Le opere lasciate da Ewers sono tante, anche se in Italia è reperibile solamente il romanzo “Alraune”, recentemente riproposto dall’editore Hypnos (facente parte della trilogia di Frank Braun, sorta di alter ego amorale dello stesso Ewers, di cui il primo volume è “L’Apprendista Stregone” e l’ultimo è “Il Vampiro”, mai editi in Italia) e, forse, una manciata di racconti delle raccolte “I Cuori dei Re e altri racconti”, Edizioni La Conchiglia, 2005 e “Il Ragno e altri brividi”, Meridiano Zero, 2017.
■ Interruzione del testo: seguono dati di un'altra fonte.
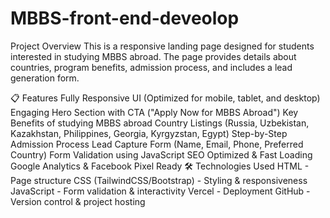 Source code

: # MBBS-front-end-deveolop
 Project Overview
This is a responsive landing page designed for students interested in studying MBBS abroad. The page provides details about countries, program benefits, admission process, and includes a lead generation form.

📋 Features
Fully Responsive UI (Optimized for mobile, tablet, and desktop)
Engaging Hero Section with CTA ("Apply Now for MBBS Abroad")
Key Benefits of studying MBBS abroad
Country Listings (Russia, Uzbekistan, Kazakhstan, Philippines, Georgia, Kyrgyzstan, Egypt)
Step-by-Step Admission Process
Lead Capture Form (Name, Email, Phone, Preferred Country)
Form Validation using JavaScript
SEO Optimized & Fast Loading
Google Analytics & Facebook Pixel Ready
🛠️ Technologies Used
HTML - Page structure
CSS (TailwindCSS/Bootstrap) - Styling & responsiveness
JavaScript - Form validation & interactivity
Vercel - Deployment
GitHub - Version control & project hosting

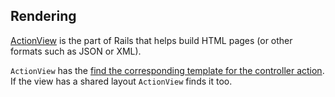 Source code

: ## Rendering

[ActionView](https://guides.rubyonrails.org/action_view_overview.html) is the part of Rails that helps build HTML pages (or other formats such as JSON or XML).

`ActionView` has the [find the corresponding template for the controller action](https://medium.com/rubyinside/disassembling-rails-template-rendering-1-51795f579577). If the view has a shared layout `ActionView` finds it too.
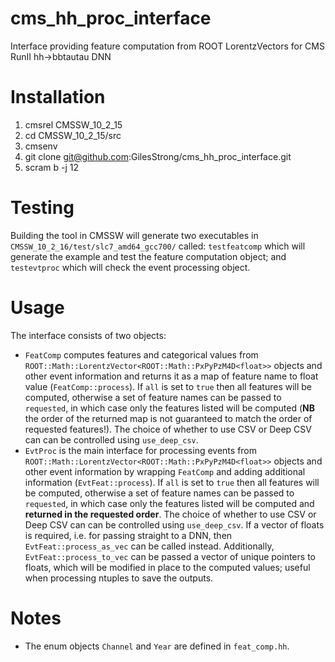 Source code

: # cms_hh_proc_interface
Interface providing feature computation from ROOT LorentzVectors for CMS RunII hh->bbtautau DNN

# Installation

1. cmsrel CMSSW_10_2_15
1. cd CMSSW_10_2_15/src
1. cmsenv
1. git clone git@github.com:GilesStrong/cms_hh_proc_interface.git
1. scram b -j 12

# Testing

Building the tool in CMSSW will generate two executables in `CMSSW_10_2_16/test/slc7_amd64_gcc700/` called: `testfeatcomp` which will generate the example and test the feature computation object; and `testevtproc` which will check the event processing object.

# Usage

The interface consists of two objects:
- `FeatComp` computes features and categorical values from `ROOT::Math::LorentzVector<ROOT::Math::PxPyPzM4D<float>>` objects and other event information and returns it as a map of feature name to float value (`FeatComp::process`). If `all` is set to `true` then all features will be computed, otherwise a set of feature names can be passed to `requested`, in which case only the features listed will be computed (**NB** the order of the returned map is not guaranteed to match the order of requested features!). The choice of whether to use CSV or Deep CSV can can be controlled using `use_deep_csv`.
- `EvtProc` is the main interface for processing events from `ROOT::Math::LorentzVector<ROOT::Math::PxPyPzM4D<float>>` objects and other event information by wrapping `FeatComp` and adding additional information (`EvtFeat::process`). If `all` is set to `true` then all features will be computed, otherwise a set of feature names can be passed to `requested`, in which case only the features listed will be computed and **returned in the requested order**. The choice of whether to use CSV or Deep CSV can can be controlled using `use_deep_csv`. If a vector of floats is required, i.e. for passing straight to a DNN, then `EvtFeat::process_as_vec` can be called instead. Additionally, `EvtFeat::process_to_vec` can be passed a vector of unique pointers to floats, which will be modified in place to the computed values; useful when processing ntuples to save the outputs. 

# Notes

- The enum objects `Channel` and `Year` are defined in `feat_comp.hh`.
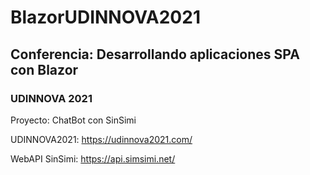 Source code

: # BlazorUDINNOVA2021
## Conferencia: Desarrollando aplicaciones SPA con Blazor
### UDINNOVA 2021
Proyecto: ChatBot con SinSimi 

UDINNOVA2021: https://udinnova2021.com/

WebAPI SinSimi: https://api.simsimi.net/
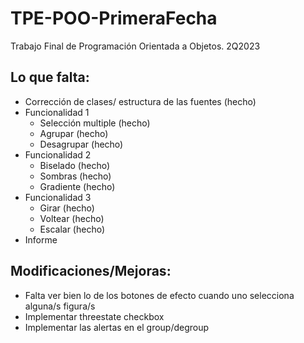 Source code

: # TPE-POO-PrimeraFecha
Trabajo Final de Programación Orientada a Objetos. 2Q2023

## Lo que falta:
* Corrección de clases/ estructura de las fuentes (hecho)
* Funcionalidad 1 
  * Selección multiple (hecho)
  * Agrupar (hecho)
  * Desagrupar (hecho)
* Funcionalidad 2
  * Biselado (hecho)
  * Sombras (hecho)
  * Gradiente (hecho)
* Funcionalidad 3
  * Girar (hecho)
  * Voltear (hecho)
  * Escalar (hecho)
* Informe

## Modificaciones/Mejoras:
* Falta ver bien lo de los botones de efecto cuando uno selecciona alguna/s figura/s
* Implementar threestate checkbox
* Implementar las alertas en el group/degroup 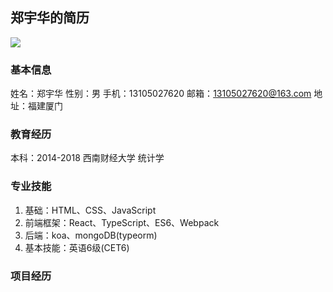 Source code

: ## 郑宇华的简历
![](https://github.githubassets.com/images/modules/site/features/gpr-nuget.svg)

### 基本信息
姓名：郑宇华
性别：男
手机：13105027620
邮箱：13105027620@163.com
地址：福建厦门

### 教育经历
本科：2014-2018 西南财经大学 统计学

### 专业技能
1. 基础：HTML、CSS、JavaScript
2. 前端框架：React、TypeScript、ES6、Webpack
3. 后端：koa、mongoDB(typeorm)
4. 基本技能：英语6级(CET6)

### 项目经历
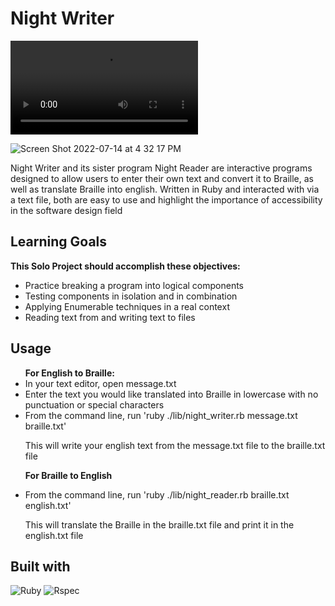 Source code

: 
# Night Writer
<video >
<source src='https://user-images.githubusercontent.com/99059063/179100020-cc9b639d-3710-4cf7-bdec-fb716dc6e94a.mp4' type="video/mp4">
</video>

![Screen Shot 2022-07-14 at 4 32 17 PM](https://user-images.githubusercontent.com/99059063/179099956-b2539ab9-8dcc-41a8-8cfb-d30a309775f8.png)

Night Writer and its sister program Night Reader are interactive programs designed to allow users to enter their own text and convert it to Braille, as well as translate Braille into english. 
Written in Ruby and interacted with via a text file, both are easy to use and highlight the importance of accessibility in the software design field

## Learning Goals 
<strong>This Solo Project should accomplish these objectives: </strong>
<ul>
  <li>Practice breaking a program into logical components</li>
  <li>Testing components in isolation and in combination</li>
  <li>Applying Enumerable techniques in a real context</li>
  <li>Reading text from and writing text to files</li>
</ul>

## Usage 

<ul>
<strong>For English to Braille:</strong>
  <li>In your text editor, open message.txt</li>
  <li>Enter the text you would like translated into Braille in lowercase with no punctuation or special characters</li>
  <li>From the command line, run 'ruby ./lib/night_writer.rb message.txt braille.txt' </li>
  <p>This will write your english text from the message.txt file to the braille.txt file<p>
  <strong>For Braille to English</strong>
  <li>From the command line, run 'ruby ./lib/night_reader.rb braille.txt english.txt'</li>
  <p>This will translate the Braille in the braille.txt file and print it in the english.txt file<p>
</ul>

## Built with 

   ![Ruby](https://img.shields.io/badge/Ruby-CC0000?style=for-the-badge&logo=ruby&logoColor=white)
   ![Rspec](https://img.shields.io/badge/Rspec-316192?style=for-the-badge&logo=rspec&logoColor=white)
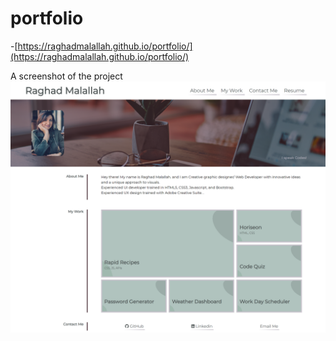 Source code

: # portfolio
-[https://raghadmalallah.github.io/portfolio/](https://raghadmalallah.github.io/portfolio/)

A screenshot of the project ![actual footage of the project](assets/images/_E__bootcamp_homework_portfolio_index.html.png )
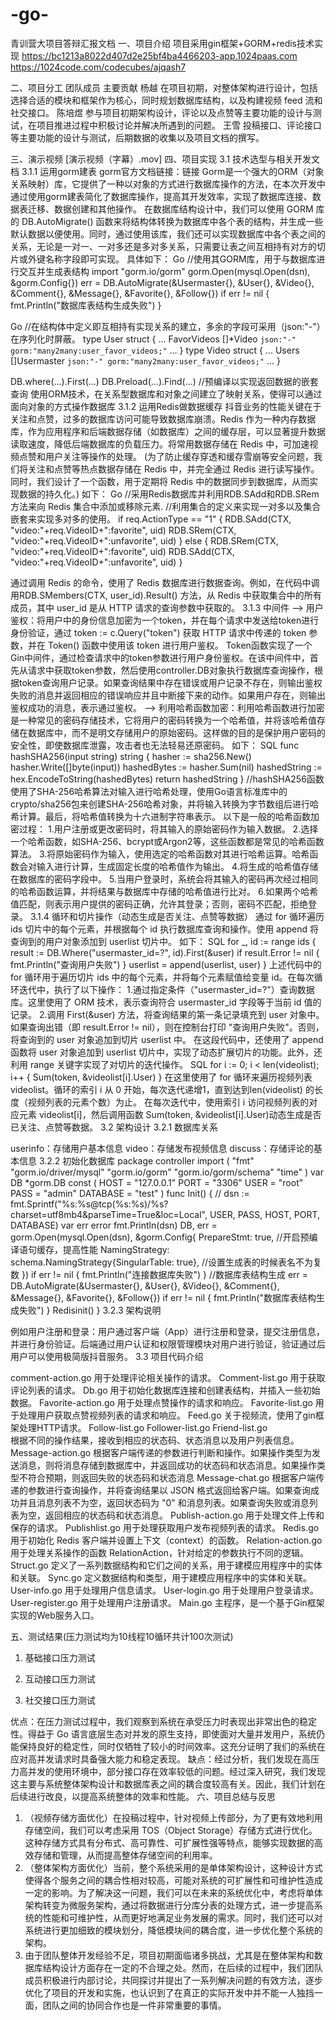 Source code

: # -go-
青训营大项目答辩汇报文档 
一、项目介绍
项目采用gin框架+GORM+redis技术实现
https://bc1213a8022d407d2e25bf4ba4466203-app.1024paas.com
https://1024code.com/codecubes/ajqash7

二、项目分工
团队成员	主要贡献
杨越	在项目初期，对整体架构进行设计，包括选择合适的模块和框架作为核心，同时规划数据库结构，以及构建视频 feed 流和社交接口。
陈培煜	参与项目初期架构设计，评论以及点赞等主要功能的设计与测试，在项目推进过程中积极讨论并解决所遇到的问题。
王雪	投稿接口、评论接口等主要功能的设计与测试，后期数据的收集以及项目文档的撰写。


三、演示视频
[演示视频（字幕）.mov]
四、项目实现
3.1 技术选型与相关开发文档
3.1.1  运用gorm建表
gorm官方文档链接：链接
Gorm是一个强大的ORM（对象关系映射）库，它提供了一种以对象的方式进行数据库操作的方法，在本次开发中通过使用gorm建表简化了数据库操作，提高其开发效率，实现了数据库连接、数据表迁移、数据创建和其他操作。
在数据库结构设计中，我们可以使用 GORM 库的 DB.AutoMigrate() 函数来将结构体转换为数据库中各个表的结构，并生成一些默认数据以便使用。同时，通过使用该库，我们还可以实现数据库中各个表之间的关系，无论是一对一、一对多还是多对多关系，只需要让表之间互相持有对方的切片或外键名称字段即可实现。
具体如下：
Go
//使用其GORM库，用于与数据库进行交互并生成表结构
import "gorm.io/gorm"
gorm.Open(mysql.Open(dsn), &amp;gorm.Config{})
err = DB.AutoMigrate(&Usermaster{}, &User{}, &Video{}, &Comment{}, &Message{}, &Favorite{}, &Follow{})
if err != nil {
    fmt.Println("数据库表结构生成失败")
}

Go
//在结构体中定义即互相持有实现关系的建立，多余的字段可采用（json:"-"）在序列化时屏蔽。
type User struct {
...
   FavorVideos   []*Video    `json:"-" gorm:"many2many:user_favor_videos;"` 
...
}
type Video struct {
...
   Users         []Usermaster `json:"-" gorm:"many2many:user_favor_videos;"`
...
}

DB.where(...).First(...)
DB.Preload(...).Find(...)         //预编译以实现返回数据的嵌套查询
使用ORM技术，在关系型数据库和对象之间建立了映射关系，使得可以通过面向对象的方式操作数据库
3.1.2  运用Redis做数据缓存
抖音业务的性能关键在于关注和点赞，过多的数据库访问可能导致数据库崩溃。Redis 作为一种内存数据库，作为应用程序和后端数据存储（如数据库）之间的缓存层，可以显著提升数据读取速度，降低后端数据库的负载压力。将常用数据存储在 Redis 中，可加速视频点赞和用户关注等操作的处理。
(为了防止缓存穿透和缓存雪崩等安全问题，我们将关注和点赞等热点数据存储在 Redis 中，并完全通过 Redis 进行读写操作。同时，我们设计了一个函数，用于定期将 Redis 中的数据同步到数据库，从而实现数据的持久化。)
如下：
Go
//采用Redis数据库并利用RDB.SAdd和RDB.SRem方法来向 Redis 集合中添加或移除元素.
//利用集合的定义来实现一对多以及集合嵌套来实现多对多的使用。
if req.ActionType == "1" {
RDB.SAdd(CTX, "video:"+req.VideoID+":favorite", uid)
RDB.SRem(CTX, "video:"+req.VideoID+":unfavorite", uid)
} 
else {
RDB.SRem(CTX, "video:"+req.VideoID+":favorite", uid)
RDB.SAdd(CTX, "video:"+req.VideoID+":unfavorite", uid)
}

通过调用 Redis 的命令，使用了 Redis 数据库进行数据查询。例如，在代码中调用RDB.SMembers(CTX, user_id).Result() 方法，从 Redis 中获取集合中的所有成员，其中 user_id 是从 HTTP 请求的查询参数中获取的。
3.1.3  中间件
--> 用户鉴权：将用户中的身份信息加密为一个token，并在每个请求中发送给token进行身份验证，通过 token := c.Query("token") 获取 HTTP 请求中传递的 token 参数，并在 Token() 函数中使用该 token 进行用户鉴权。
Token函数实现了一个Gin中间件，通过检查请求中的token参数进行用户身份鉴权。在该中间件中，首先从请求中获取token参数，然后使用controller.DB对象执行数据库查询操作，根据token查询用户记录。如果查询结果中存在错误或用户记录不存在，则输出鉴权失败的消息并返回相应的错误响应并且中断接下来的动作。如果用户存在，则输出鉴权成功的消息，表示通过鉴权。
--> 利用哈希函数加密：利用哈希函数进行加密是一种常见的密码存储技术，它将用户的密码转换为一个哈希值，并将该哈希值存储在数据库中，而不是明文存储用户的原始密码。这样做的目的是保护用户密码的安全性，即使数据库泄露，攻击者也无法轻易还原密码。
如下：
SQL
func hashSHA256(input string) string {
        hasher := sha256.New()
        hasher.Write([]byte(input))
        hashedBytes := hasher.Sum(nil)
        hashedString := hex.EncodeToString(hashedBytes)
        return hashedString
}
//hashSHA256函数使用了SHA-256哈希算法对输入进行哈希处理，使用Go语言标准库中的crypto/sha256包来创建SHA-256哈希对象，并将输入转换为字节数组后进行哈希计算。最后，将哈希值转换为十六进制字符串表示。
以下是一般的哈希函数加密过程：
1.用户注册或更改密码时，将其输入的原始密码作为输入数据。
2.选择一个哈希函数，如SHA-256、bcrypt或Argon2等，这些函数都是常见的哈希函数算法。
3.将原始密码作为输入，使用选定的哈希函数对其进行哈希运算。哈希函数会对输入进行计算，生成固定长度的哈希值作为输出。
4.将生成的哈希值存储在数据库的密码字段中。
5.当用户登录时，系统会将其输入的密码再次经过相同的哈希函数运算，并将结果与数据库中存储的哈希值进行比对。
6.如果两个哈希值匹配，则表示用户提供的密码正确，允许其登录；否则，密码不匹配，拒绝登录。
3.1.4  循环和切片操作（动态生成是否关注、点赞等数据）
通过 for 循环遍历 ids 切片中的每个元素，并根据每个 id 执行数据库查询和操作。使用 append 将查询到的用户对象添加到 userlist 切片中。
如下：
SQL
for _, id := range ids {
    result := DB.Where("usermaster_id=?", id).First(&amp;user)
    if result.Error != nil {
        fmt.Println("查询用户失败")
    }
    userlist = append(userlist, user)
}
上述代码中的 for 循环用于遍历切片 ids 中的每个元素，并将每个元素赋值给变量 id。在每次循环迭代中，执行了以下操作：
1.通过指定条件（"usermaster_id=?"）查询数据库。这里使用了 ORM 技术，表示查询符合 usermaster_id 字段等于当前 id 值的记录。
2.调用 First(&amp;user) 方法，将查询结果的第一条记录填充到 user 对象中。如果查询出错（即 result.Error != nil），则在控制台打印 "查询用户失败"。否则，将查询到的 user 对象追加到切片 userlist 中。
在这段代码中，还使用了 append 函数将 user 对象追加到 userlist 切片中，实现了动态扩展切片的功能。此外，还利用 range 关键字实现了对切片的迭代操作。
SQL
for i := 0; i &lt; len(videolist); i++ {
    Sum(token, &amp;videolist[i].User)
}
在这里使用了 for 循环来遍历视频列表 videolist。循环的索引 i 从 0 开始，每次迭代递增1，直到达到len(videolist) 的长度（视频列表的元素个数）为止。
在每次迭代中，使用索引 i 访问视频列表的对应元素 videolist[i]，然后调用函数 Sum(token, &amp;videolist[i].User)动态生成是否已关注、点赞等数据。
3.2 架构设计
3.2.1  数据库关系
 
userinfo：存储用户基本信息
video：存储发布视频信息
discuss：存储评论的基本信息
3.2.2  初始化数据库
package controller
import (
        "fmt"
        "gorm.io/driver/mysql"
        "gorm.io/gorm"
        "gorm.io/gorm/schema"
        "time"
)
var DB *gorm.DB
const (
        HOST     = "127.0.0.1"
        PORT     = "3306"
        USER     = "root"
        PASS     = "admin"
        DATABASE = "test"
)
func Init() {
        // dsn := fmt.Sprintf("%s:%s@tcp(%s:%s)/%s?charset=utf8mb4&parseTime=True&loc=Local", USER, PASS, HOST, PORT, DATABASE)
        var err error
        fmt.Println(dsn)
        DB, err = gorm.Open(mysql.Open(dsn), &gorm.Config{
                PrepareStmt:    true,                                       //开启预编译语句缓存，提高性能
                NamingStrategy: schema.NamingStrategy{SingularTable: true}, //设置生成表的时候表名不为复数
        })
        if err != nil {
                fmt.Println("连接数据库失败")
        }
        //数据库表结构生成
        err = DB.AutoMigrate(&Usermaster{}, &User{}, &Video{}, &Comment{}, &Message{}, &Favorite{}, &Follow{})
        if err != nil {
                fmt.Println("数据库表结构生成失败")
        }
        Redisinit()
}
3.2.3  架构说明
 

例如用户注册和登录：用户通过客户端（App）进行注册和登录，提交注册信息，并进行身份验证。后端通过用户认证和权限管理模块对用户进行验证，验证通过后用户可以使用极简版抖音服务。
3.3 项目代码介绍
 
comment-action.go  用于处理评论相关操作的请求。
Comment-list.go  用于获取评论列表的请求。
Db.go  用于初始化数据库连接和创建表结构，并插入一些初始数据。
Favorite-action.go  用于处理点赞操作的请求和响应。
Favorite-list.go  用于处理用户获取点赞视频列表的请求和响应。
Feed.go  关于视频流，使用了gin框架处理HTTP请求。
Follow-list.go  Follower-list.go  Friend-list.go  
根据不同的操作结果，接收到相应的状态码、状态消息以及用户列表信息。
Message-action.go  根据客户端传递的参数进行判断和操作。如果操作类型为发送消息，则将消息存储到数据库中，并返回成功的状态码和状态消息。如果操作类型不符合预期，则返回失败的状态码和状态消息
Message-chat.go  根据客户端传递的参数进行查询操作，并将查询结果以 JSON 格式返回给客户端。如果查询成功并且消息列表不为空，返回状态码为 "0" 和消息列表。如果查询失败或消息列表为空，返回相应的状态码和状态消息。
Publish-action.go  用于处理文件上传和保存的请求。
Publishlist.go  用于处理获取用户发布视频列表的请求。
Redis.go  用于初始化 Redis 客户端并设置上下文（context）的函数。
Relation-action.go  用于处理关系操作的函数 RelationAction，针对给定的参数执行不同的逻辑。
Struct.go  定义了一系列数据结构和它们之间的关系，用于建模应用程序中的实体和关联。
Sync.go  定义数据结构和类型，用于建模应用程序中的实体和关联。
User-info.go  用于处理用户信息请求。
User-login.go  用于处理用户登录请求。
User-register.go  用于处理用户注册请求。
Main.go  主程序，是一个基于Gin框架实现的Web服务入口。

五、测试结果(压力测试均为10线程10循环共计100次测试)
1.	基础接口压力测试
 
2.	互动接口压力测试
 
3.	社交接口压力测试
 
优点：在压力测试过程中，我们观察到系统在承受压力时表现出非常出色的稳定性。得益于 Go 语言底层生态对并发的原生支持，即使面对大量并发用户，系统仍能保持良好的稳定性，同时仅牺牲了较小的时间效率。这充分证明了我们的系统在应对高并发请求时具备强大能力和稳定表现。
缺点：经过分析，我们发现在高压力高并发的使用环境中，部分接口存在效率较低的问题。经过深入研究，我们发现这主要与系统整体架构设计和数据库表之间的耦合度较高有关。因此，我们计划在后续进行改良，以提高系统整体的效率和性能。
六、项目总结与反思
1.	（视频存储方面优化）在投稿过程中，针对视频上传部分，为了更有效地利用存储空间，我们可以考虑采用 TOS（Object Storage）存储方式进行优化。这种存储方式具有分布式、高可靠性、可扩展性强等特点，能够实现数据的高效存储和管理，从而提高整体存储空间的利用率。
2.	（整体架构方面优化）当前，整个系统采用的是单体架构设计，这种设计方式使得各个服务之间的耦合性相对较高，可能对系统的可扩展性和可维护性造成一定的影响。为了解决这一问题，我们可以在未来的系统优化中，考虑将单体架构转变为微服务架构，通过将数据进行分库分表的处理方式，进一步提高系统的性能和可维护性，从而更好地满足业务发展的需求。同时，我们还可以对系统进行更加细致的模块划分，降低模块间的耦合度，进一步优化整个系统的架构。
3.	由于团队整体开发经验不足，项目初期面临诸多挑战，尤其是在整体架构和数据库结构设计方面存在一定的不合理之处。然而，在后续的过程中，我们团队成员积极进行内部讨论，共同探讨并提出了一系列解决问题的有效方法，逐步优化了项目的开发和实施，也认识到了在真正的实际开发中并不能一人独挡一面，团队之间的协同合作也是一件非常重要的事情。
Avevo già citato “Il Ragno” (Die Spinne 1909), considerato una pietra miliare nel campo dell’orrore. In questo racconto la trama, l’ambientazione e i personaggi sono costruiti in maniera perfetta. La storia di Richard Braquemont, studente squattrinato che, approfittando di una serie di inesplicabili suicidi avvenuti in un alberghetto di Parigi, presta la sua collaborazione alla polizia, sia per assaporare il brivido dell’indagine e sia, soprattutto, per avere alloggio e vitto gratuiti, iniziata quasi come un gioco banale, man mano si trasforma in un inquietante discesa verso la sua asservente ossessione nei confronti di una misteriosa donna, che trascinerà il protagonista in un finale che potrebbe essere prevedibile se non fosse per un piccolo, ultimo raccapricciante particolare…
Ne “Il Ragno” la figura femminile, che con grazia e ambiguità induce le sue vittime al suicidio, altri non è che la rappresentazione in chiave morbosa della resa da parte dell’individuo, col conseguente spogliarsi di parte della propria singolarità a chi, alla fine, riesce ad affascinarlo, a fargli abbandonare il raziocinio per il sentimento coinvolgente (fondamentalmente c’è una vena di odio sotterraneo verso chi amiamo, sostiene qualcuno, perché costoro ci inducono ad aprirci, ad asservirci, ad essere più deboli e vulnerabili – facendoci accantonare quell’egoismo che è il fondamento, in ambito naturale, della sopravvivenza di ogni specie – …)
Segnalerei anche “Il Ghigno” (C.3.3. 1903), semplice ma evocativo, un breve racconto in cui lo stesso Ewers incontra a Capri Oscar Wilde. In esso esprime la sua incondizionata ammirazione per la grandezza, ormai in declino, dello scrittore irlandese, interrogandosi nel contempo, sulla aleatorietà della realtà.
E, per chi predilige le tinte forti, uno dei primi esempi di splatters: “La Mamaloia” (Die Mamaloi 1907), con lo sfondo dei riti voodoo, dalle esperienze di viaggio caraibiche dell’autore.